▶ [Input data]:
---+---
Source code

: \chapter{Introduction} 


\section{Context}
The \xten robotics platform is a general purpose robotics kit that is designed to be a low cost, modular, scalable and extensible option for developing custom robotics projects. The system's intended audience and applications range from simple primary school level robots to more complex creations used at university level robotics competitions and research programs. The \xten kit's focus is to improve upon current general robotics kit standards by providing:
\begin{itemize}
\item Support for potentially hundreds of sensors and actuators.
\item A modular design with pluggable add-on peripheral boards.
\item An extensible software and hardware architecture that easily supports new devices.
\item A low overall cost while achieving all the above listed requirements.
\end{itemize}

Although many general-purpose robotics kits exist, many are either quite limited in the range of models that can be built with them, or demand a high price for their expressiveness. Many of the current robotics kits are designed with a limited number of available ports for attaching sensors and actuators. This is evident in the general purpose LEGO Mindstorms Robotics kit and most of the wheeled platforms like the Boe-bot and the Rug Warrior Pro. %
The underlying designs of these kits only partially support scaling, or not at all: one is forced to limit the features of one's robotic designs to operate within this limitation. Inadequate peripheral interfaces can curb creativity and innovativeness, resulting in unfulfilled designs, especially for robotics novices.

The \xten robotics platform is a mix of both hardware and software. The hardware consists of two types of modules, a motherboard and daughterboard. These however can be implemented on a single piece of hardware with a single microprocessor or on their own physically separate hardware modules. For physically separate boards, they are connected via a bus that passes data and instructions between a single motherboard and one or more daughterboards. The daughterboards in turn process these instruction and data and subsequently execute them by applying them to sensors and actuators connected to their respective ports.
---+---
▶ [Action item]: The entries above must be copied verbatim. Leave none out.

▶ [Completed exercise]:
Source code

: \chapter{Introduction} 


\section{Context}
The \xten robotics platform is a general purpose robotics kit that is designed to be a low cost, modular, scalable and extensible option for developing custom robotics projects. The system's intended audience and applications range from simple primary school level robots to more complex creations used at university level robotics competitions and research programs. The \xten kit's focus is to improve upon current general robotics kit standards by providing:
\begin{itemize}
\item Support for potentially hundreds of sensors and actuators.
\item A modular design with pluggable add-on peripheral boards.
\item An extensible software and hardware architecture that easily supports new devices.
\item A low overall cost while achieving all the above listed requirements.
\end{itemize}

Although many general-purpose robotics kits exist, many are either quite limited in the range of models that can be built with them, or demand a high price for their expressiveness. Many of the current robotics kits are designed with a limited number of available ports for attaching sensors and actuators. This is evident in the general purpose LEGO Mindstorms Robotics kit and most of the wheeled platforms like the Boe-bot and the Rug Warrior Pro. %
The underlying designs of these kits only partially support scaling, or not at all: one is forced to limit the features of one's robotic designs to operate within this limitation. Inadequate peripheral interfaces can curb creativity and innovativeness, resulting in unfulfilled designs, especially for robotics novices.

The \xten robotics platform is a mix of both hardware and software. The hardware consists of two types of modules, a motherboard and daughterboard. These however can be implemented on a single piece of hardware with a single microprocessor or on their own physically separate hardware modules. For physically separate boards, they are connected via a bus that passes data and instructions between a single motherboard and one or more daughterboards. The daughterboards in turn process these instruction and data and subsequently execute them by applying them to sensors and actuators connected to their respective ports.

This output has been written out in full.